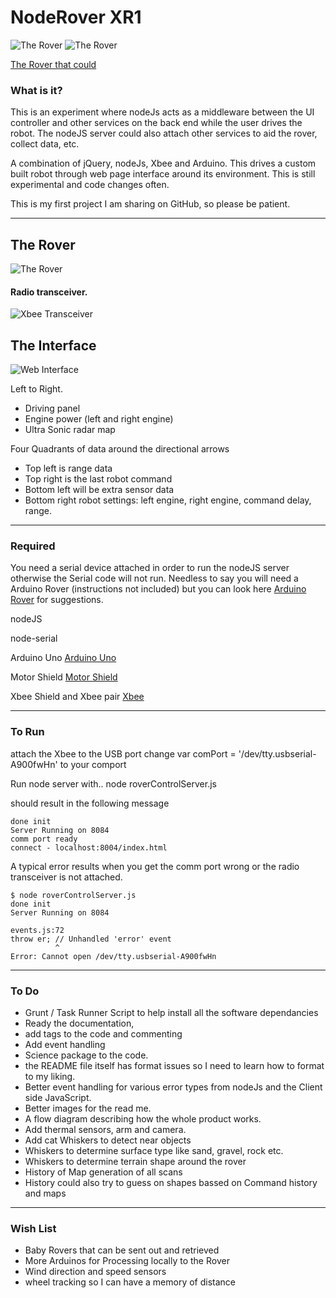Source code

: NodeRover XR1
==

![The Rover](/images/spaceapps.png )
![The Rover](/images/nasa_logo.png)

[The Rover that could](https://2014.spaceappschallenge.org/project/the-little-rover-that-could/)


### What is it?
This is an experiment where nodeJs acts as a middleware between the UI controller and other services on the back end while the user drives the robot.  The nodeJS server could also attach other services to aid the rover, collect data, etc.

A combination of jQuery, nodeJs, Xbee and Arduino. This drives a custom built robot through web page interface around its environment.  This is still experimental and code changes often.

This is my first project I am sharing on GitHub, so please be patient.

_____
## The Rover

![The Rover](/images/xr1.jpg)

#### Radio transceiver.
![Xbee Transceiver ](/images/xBee.JPG)


## The Interface
![Web Interface ](/images/nodeRoverControls.jpg)

Left to Right.
* Driving panel
* Engine power (left and right engine)
* Ultra Sonic radar map

Four Quadrants of data around the directional arrows
* Top left is range data
* Top right is the last robot command
* Bottom left will be extra sensor data
* Bottom right robot settings: left engine, right engine, command delay, range.

______
### Required 

You need a serial device attached in order to run the nodeJS server otherwise the Serial code will not run.  Needless to say you will need a Arduino Rover (instructions not included) but you can look here [Arduino Rover](http://www.instructables.com/id/Little-Rover-ArduinoPicaxeTamiya-platform-las/) for suggestions.

nodeJS

node-serial

Arduino Uno [Arduino Uno](http://arduino.cc/en/Main/ArduinoBoardUno#.UxS-e3lBRqg)

Motor Shield [Motor Shield](https://www.sparkfun.com/products/9815)

Xbee Shield and Xbee pair [Xbee](https://www.sparkfun.com/categories/223)

_____
### To Run
attach the Xbee to the USB port
change var comPort = '/dev/tty.usbserial-A900fwHn' to your comport

Run node server with..
	node roverControlServer.js

should result in the following message

	done init
	Server Running on 8084
    comm port ready
    connect - localhost:8004/index.html

 A typical error results when you get the comm port wrong or the radio transceiver is not attached.

    $ node roverControlServer.js
	done init
	Server Running on 8084

	events.js:72
    throw er; // Unhandled 'error' event
              ^
	Error: Cannot open /dev/tty.usbserial-A900fwHn




___
### To Do
 - Grunt / Task Runner Script to help install all the software dependancies
 - Ready the documentation, 
 - add tags to the code and commenting
 - Add event handling 
 - Science package to the code.
 - the README file itself has format issues so I need to learn how to format to my liking.
 - Better event handling for various error types from nodeJs and the Client side JavaScript.
 - Better images for the read me. 
 - A flow diagram describing how the whole product works.
 - Add thermal sensors, arm and camera.
 - Add cat Whiskers to detect near objects
 - Whiskers to determine surface type like sand, gravel, rock etc.  
 - Whiskers to determine terrain shape around the rover
 - History of Map generation of all scans
 - History could also try to guess on shapes bassed on Command history and maps
___
### Wish List
 - Baby Rovers that can be sent out and retrieved 
 - More Arduinos for Processing locally to the Rover
 - Wind direction and speed sensors
 - wheel tracking so I can have a memory of distance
- - - - - - -
Task statement: From the data above, copy each line that holds "Better".

Solution below:
 - Better event handling for various error types from nodeJs and the Client side JavaScript.
 - Better images for the read me. 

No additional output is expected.